April 08, 2009
Q1 2009 CAN-SPAM Quick Recaps
by Ethan Ackerman
While it seems most CAN-SPAM watchers (and even traditional media, apparently) await the results of key 9th Circuit and California Supreme Court cases, CAN-SPAM rulings in lower courts and in other Circuits continue to trickle in. Two of these new cases raise issues this blog has covered in the past, but they're still worth a quick note.
Ferron v. Subscriberbase Holdings, Inc
(excellent coverage, and a link to the decision, at spamnotes.com)
This case manages to come out just right in its results, even though the opinion relies rather extensively on the 4th Circuit's rather poorly-reasoned Mummagraphics precedent.
If ever there were a cut-and-dried 'actual statutory conflict' preemption case that largely didn't have to resort to parsing the CAN-SPAM Act's preemption language, it is this case. The 6th Circuit Court should have just done a straight forward preemption analysis and said: "The OH statute imposes labeling and physical address requirements in a manner inconsistent with CAN-SPAM's labeling and physical address requirements. Actual conflict preemption - the end. We need not dally in the hypothetical of whether CAN-SPAM's preemption savings clause for 'falsity or deception' applies..." While the Court came to the correct conclusions about CAN-SPAM's preemption clause not applying to this particular statute, because this statute wasn't a "falsity and deception" law, the court muddied the waters by using Mummagraphics to get there.
On the other hand, the court correctly pointed out that the general OH consumer protection act claims were not preempted, because the state act is one of general applicability and has "false or deceptive" elements, just like CAN SPAM's exception requires. [Author's comment: Wow, you'd think CAN SPAM had been specifically drafted to pointedly protect state consumer protection acts from preemption or something...]
Hypertouch v. Azoogle.com, 2009 WL 734674 (N.D.Cal.)
While this order granting motions to dismiss and granting leave to amend the complaint is a new and separate case, you could be excused in confusing it with another of federal District Judge Chesney's spam cases - the previously-blogged Hoang v. Reunion.com.
Like in Reunion.com, the opinion confuses the tort of fraud, with its special elements and pleading requirements, with the statutory provisions of the CAN-SPAM Act. To be fair, Judge Chesney does a precise and accurate job with the preemption analysis under CAN-SPAM. Everything in the opinion is an appropriate statement of the law regarding preemption, including the review of plaintiff's less-common trespass to chattels claim.

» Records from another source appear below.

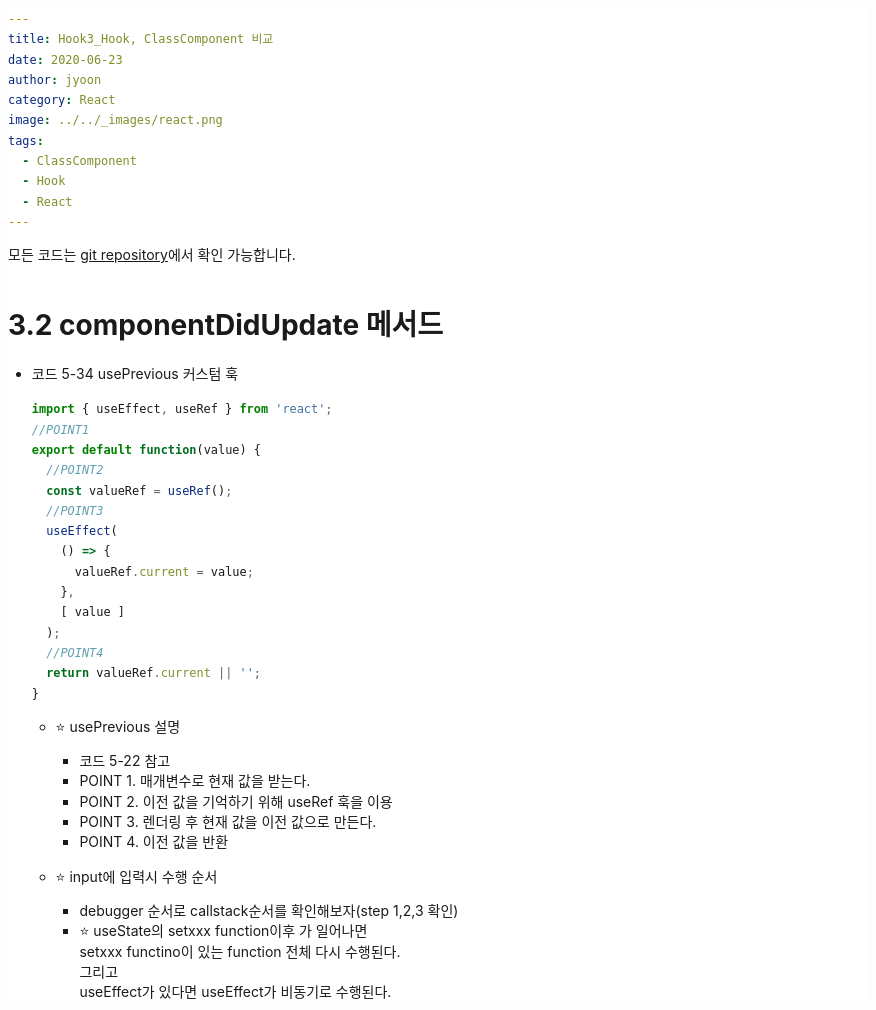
 ```yaml
---
title: Hook3_Hook, ClassComponent 비교 
date: 2020-06-23
author: jyoon
category: React
image: ../../_images/react.png
tags:
  - ClassComponent
  - Hook
  - React
---
```


모든 코드는 [git repository](https://github.com/happyjy/learning-react/tree/master/hook/src/component)에서 확인 가능합니다.

# 3.2 componentDidUpdate 메서드 

  - 코드 5-34 usePrevious 커스텀 훅
    ```js
    import { useEffect, useRef } from 'react';
    //POINT1
    export default function(value) {
      //POINT2
      const valueRef = useRef();
      //POINT3
      useEffect(
        () => {
          valueRef.current = value;
        },
        [ value ]
      );
      //POINT4
      return valueRef.current || '';
    }

    ```
    * ⭐️ usePrevious 설명
      * 코드 5-22 참고 
      * POINT 1. 매개변수로 현재 값을 받는다. 
      * POINT 2. 이전 값을 기억하기 위해 useRef 훅을 이용
      * POINT 3. 렌더링 후 현재 값을 이전 값으로 만든다.
      * POINT 4. 이전 값을 반환 

    * ⭐️ input에 입력시 수행 순서 
      * debugger 순서로 callstack순서를 확인해보자(step 1,2,3 확인) 
      * ⭐️ useState의 setxxx function이후 가 일어나면  
        setxxx functino이 있는 function 전체 다시 수행된다.  
        그리고  
        useEffect가 있다면 useEffect가 비동기로 수행된다.  
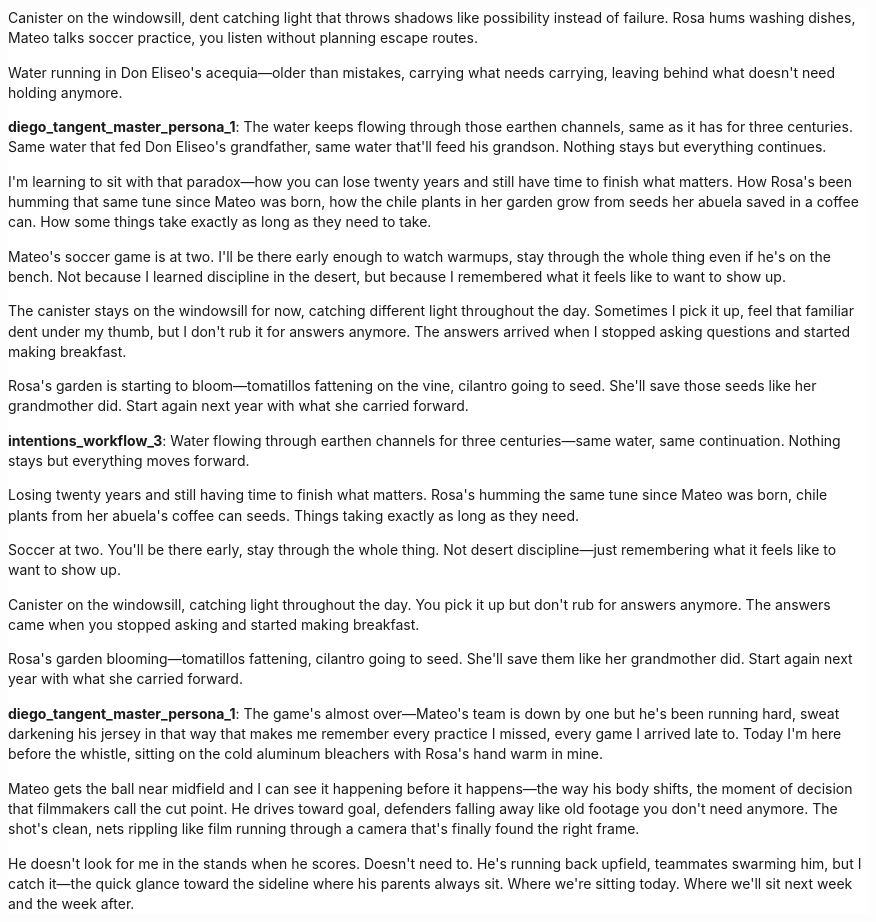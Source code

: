Canister on the windowsill, dent catching light that throws shadows like possibility instead of failure. Rosa hums washing dishes, Mateo talks soccer practice, you listen without planning escape routes.

Water running in Don Eliseo's acequia—older than mistakes, carrying what needs carrying, leaving behind what doesn't need holding anymore.


**diego_tangent_master_persona_1**: The water keeps flowing through those earthen channels, same as it has for three centuries. Same water that fed Don Eliseo's grandfather, same water that'll feed his grandson. Nothing stays but everything continues.

I'm learning to sit with that paradox—how you can lose twenty years and still have time to finish what matters. How Rosa's been humming that same tune since Mateo was born, how the chile plants in her garden grow from seeds her abuela saved in a coffee can. How some things take exactly as long as they need to take.

Mateo's soccer game is at two. I'll be there early enough to watch warmups, stay through the whole thing even if he's on the bench. Not because I learned discipline in the desert, but because I remembered what it feels like to want to show up.

The canister stays on the windowsill for now, catching different light throughout the day. Sometimes I pick it up, feel that familiar dent under my thumb, but I don't rub it for answers anymore. The answers arrived when I stopped asking questions and started making breakfast.

Rosa's garden is starting to bloom—tomatillos fattening on the vine, cilantro going to seed. She'll save those seeds like her grandmother did. Start again next year with what she carried forward.


**intentions_workflow_3**: Water flowing through earthen channels for three centuries—same water, same continuation. Nothing stays but everything moves forward.

Losing twenty years and still having time to finish what matters. Rosa's humming the same tune since Mateo was born, chile plants from her abuela's coffee can seeds. Things taking exactly as long as they need.

Soccer at two. You'll be there early, stay through the whole thing. Not desert discipline—just remembering what it feels like to want to show up.

Canister on the windowsill, catching light throughout the day. You pick it up but don't rub for answers anymore. The answers came when you stopped asking and started making breakfast.

Rosa's garden blooming—tomatillos fattening, cilantro going to seed. She'll save them like her grandmother did. Start again next year with what she carried forward.


**diego_tangent_master_persona_1**: The game's almost over—Mateo's team is down by one but he's been running hard, sweat darkening his jersey in that way that makes me remember every practice I missed, every game I arrived late to. Today I'm here before the whistle, sitting on the cold aluminum bleachers with Rosa's hand warm in mine.

Mateo gets the ball near midfield and I can see it happening before it happens—the way his body shifts, the moment of decision that filmmakers call the cut point. He drives toward goal, defenders falling away like old footage you don't need anymore. The shot's clean, nets rippling like film running through a camera that's finally found the right frame.

He doesn't look for me in the stands when he scores. Doesn't need to. He's running back upfield, teammates swarming him, but I catch it—the quick glance toward the sideline where his parents always sit. Where we're sitting today. Where we'll sit next week and the week after.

It's at the erroneous rulings over fraud pleading standards where this opinion looses its steam. As I bemoaned in a post over the same error in Reunion.com, falsity is still not the same thing as fraud, especially when Congress distinguishes between them in a statute. Unfortunately, this opinion also repeats this earlier mistake, and explicitly imposes the heightened pleading standards of FRCP Rule 9 because the pleadings "sound in fraud." It's dismaying to see this mistake again, especially after the judge even concedes that the plaintiffs in their complaint explicitly noted that they were not asserting a general claim for the tort of fraud.